Bicep Tenodesis and Tenotomy

In the absence of reliable evidence, it is the opinion of the work group that clinicians may consider concomitant biceps tenodesis or tenotomy during shoulder arthroplasty.

Strength of Recommendation: Consensus*. Implication: In the absence of reliable evidence, practitioners should remain alert to new information because emerging studies may change this recommendation. Practitioners should weigh this recommendation with their clinical expertise and be sensitive to patient preferences.

Tranexamic Acid

In the absence of reliable evidence, it is the opinion of the work group that utilization of tranexamic acid during shoulder arthroplasty may result in reduced blood loss and reduced risk of blood transfusion.

Strength of Recommendation: Consensus*. Implication: In the absence of reliable evidence, practitioners should remain alert to new information because emerging studies may change this recommendation. Practitioners should weigh this recommendation with their clinical expertise and be sensitive to patient preferences.

Supraspinatus Tears

In the absence of reliable evidence, it is the opinion of the work group that for patients with small isolated, repairable supraspinatus tears, clinicians can perform anatomic TSA.

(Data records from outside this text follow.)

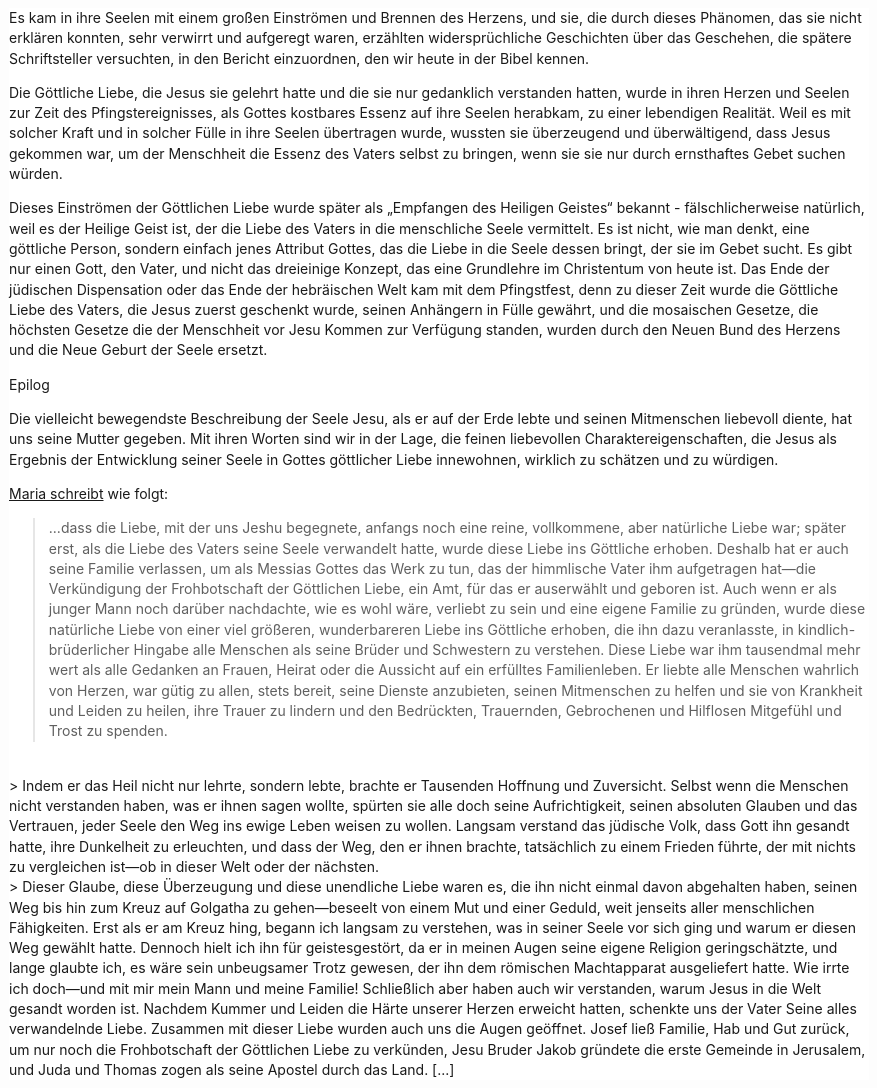 Es kam in ihre Seelen mit einem großen Einströmen und Brennen des Herzens, und sie, die durch dieses Phänomen, das sie nicht erklären konnten, sehr verwirrt und aufgeregt waren, erzählten widersprüchliche Geschichten über das Geschehen, die spätere Schriftsteller versuchten, in den Bericht einzuordnen, den wir heute in der Bibel kennen.

Die Göttliche Liebe, die Jesus sie gelehrt hatte und die sie nur gedanklich verstanden hatten, wurde in ihren Herzen und Seelen zur Zeit des Pfingstereignisses, als Gottes kostbares Essenz auf ihre Seelen herabkam, zu einer lebendigen Realität. Weil es mit solcher Kraft und in solcher Fülle in ihre Seelen übertragen wurde, wussten sie überzeugend und überwältigend, dass Jesus gekommen war, um der Menschheit die Essenz des Vaters selbst zu bringen, wenn sie sie nur durch ernsthaftes Gebet suchen würden.

Dieses Einströmen der Göttlichen Liebe wurde später als „Empfangen des Heiligen Geistes“ bekannt - fälschlicherweise natürlich, weil es der Heilige Geist ist, der die Liebe des Vaters in die menschliche Seele vermittelt. Es ist nicht, wie man denkt, eine göttliche Person, sondern einfach jenes Attribut Gottes, das die Liebe in die Seele dessen bringt, der sie im Gebet sucht. Es gibt nur einen Gott, den Vater, und nicht das dreieinige Konzept, das eine Grundlehre im Christentum von heute ist.
Das Ende der jüdischen Dispensation oder das Ende der hebräischen Welt kam mit dem Pfingstfest, denn zu dieser Zeit wurde die Göttliche Liebe des Vaters, die Jesus zuerst geschenkt wurde, seinen Anhängern in Fülle gewährt, und die mosaischen Gesetze, die höchsten Gesetze die der Menschheit vor Jesu Kommen zur Verfügung standen, wurden durch den Neuen Bund des Herzens und die Neue Geburt der Seele ersetzt.

Epilog

Die vielleicht bewegendste Beschreibung der Seele Jesu, als er auf der Erde lebte und seinen Mitmenschen liebevoll diente, hat uns seine Mutter gegeben. Mit ihren Worten sind wir in der Lage, die feinen liebevollen Charaktereigenschaften, die Jesus als Ergebnis der Entwicklung seiner Seele in Gottes göttlicher Liebe innewohnen, wirklich zu schätzen und zu würdigen.

[Maria schreibt](/samuels-botschaften/weitere-samuels-botschaften/maria-schreibt-ueber-jesu-geburt-und-seine-fruehe-jugendzeit-samuels-maria-1963/) wie folgt:

> ...dass die Liebe, mit der uns Jeshu begegnete, anfangs noch eine reine, vollkommene, aber natürliche Liebe war; später erst, als die Liebe des Vaters seine Seele verwandelt hatte, wurde diese Liebe ins Göttliche erhoben. Deshalb hat er auch seine Familie verlassen, um als Messias Gottes das Werk zu tun, das der himmlische Vater ihm aufgetragen hat—die Verkündigung der Frohbotschaft der Göttlichen Liebe, ein Amt, für das er auserwählt und geboren ist. Auch wenn er als junger Mann noch darüber nachdachte, wie es wohl wäre, verliebt zu sein und eine eigene Familie zu gründen, wurde diese natürliche Liebe von einer viel größeren, wunderbareren Liebe ins Göttliche erhoben, die ihn dazu veranlasste, in kindlich-brüderlicher Hingabe alle Menschen als seine Brüder und Schwestern zu verstehen. Diese Liebe war ihm tausendmal mehr wert als alle Gedanken an Frauen, Heirat oder die Aussicht auf ein erfülltes Familienleben. Er liebte alle Menschen wahrlich von Herzen, war gütig zu allen, stets bereit, seine Dienste anzubieten, seinen Mitmenschen zu helfen und sie von Krankheit und Leiden zu heilen, ihre Trauer zu lindern und den Bedrückten, Trauernden, Gebrochenen und Hilflosen Mitgefühl und Trost zu spenden.
<br>
> Indem er das Heil nicht nur lehrte, sondern lebte, brachte er Tausenden Hoffnung und Zuversicht. Selbst wenn die Menschen nicht verstanden haben, was er ihnen sagen wollte, spürten sie alle doch seine Aufrichtigkeit, seinen absoluten Glauben und das Vertrauen, jeder Seele den Weg ins ewige Leben weisen zu wollen. Langsam verstand das jüdische Volk, dass Gott ihn gesandt hatte, ihre Dunkelheit zu erleuchten, und dass der Weg, den er ihnen brachte, tatsächlich zu einem Frieden führte, der mit nichts zu vergleichen ist—ob in dieser Welt oder der nächsten.
<br>
> Dieser Glaube, diese Überzeugung und diese unendliche Liebe waren es, die ihn nicht einmal davon abgehalten haben, seinen Weg bis hin zum Kreuz auf Golgatha zu gehen—beseelt von einem Mut und einer Geduld, weit jenseits aller menschlichen Fähigkeiten. Erst als er am Kreuz hing, begann ich langsam zu verstehen, was in seiner Seele vor sich ging und warum er diesen Weg gewählt hatte. Dennoch hielt ich ihn für geistesgestört, da er in meinen Augen seine eigene Religion geringschätzte, und lange glaubte ich, es wäre sein unbeugsamer Trotz gewesen, der ihn dem römischen Machtapparat ausgeliefert hatte. Wie irrte ich doch—und mit mir mein Mann und meine Familie! Schließlich aber haben auch wir verstanden, warum Jesus in die Welt gesandt worden ist. Nachdem Kummer und Leiden die Härte unserer Herzen erweicht hatten, schenkte uns der Vater Seine alles verwandelnde Liebe. Zusammen mit dieser Liebe wurden auch uns die Augen geöffnet. Josef ließ Familie, Hab und Gut zurück, um nur noch die Frohbotschaft der Göttlichen Liebe zu verkünden, Jesu Bruder Jakob gründete die erste Gemeinde in Jerusalem, und Juda und Thomas zogen als seine Apostel durch das Land. [...]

Strength of Recommendation: Consensus*. Implication: In the absence of reliable evidence, practitioners should remain alert to new information because emerging studies may change this recommendation. Practitioners should weigh this recommendation with their clinical expertise and be sensitive to patient preferences.

Discharge

In the absence of reliable evidence, it is the opinion of the work group that same-day discharge is an option after shoulder arthroplasty in selected patients.

Strength of Recommendation: Consensus*. Implication: In the absence of reliable evidence, practitioners should remain alert to new information because emerging studies may change this recommendation. Practitioners should weigh this recommendation with their clinical expertise and be sensitive to patient preferences.

Cryotherapy

In the absence of reliable evidence, it is the opinion of the work group that either continuous cryotherapy or cold packs can be used after shoulder arthroplasty.

Strength of Recommendation: Consensus*. Implication: In the absence of reliable evidence, practitioners should remain alert to new information because emerging studies may change this recommendation. Practitioners should weigh this recommendation with their clinical expertise and be sensitive to patient preferences.

Multimodal Pain Management

In the absence of reliable evidence, it is the opinion of the work group that multimodal pain management strategies or nonopioid individual modalities can provide added benefit for postoperative pain management after shoulder arthroplasty.

Strength of Recommendation: Consensus*. Implication: In the absence of reliable evidence, practitioners should remain alert to new information because emerging studies may change this recommendation. Practitioners should weigh this recommendation with their clinical expertise and be sensitive to patient preferences.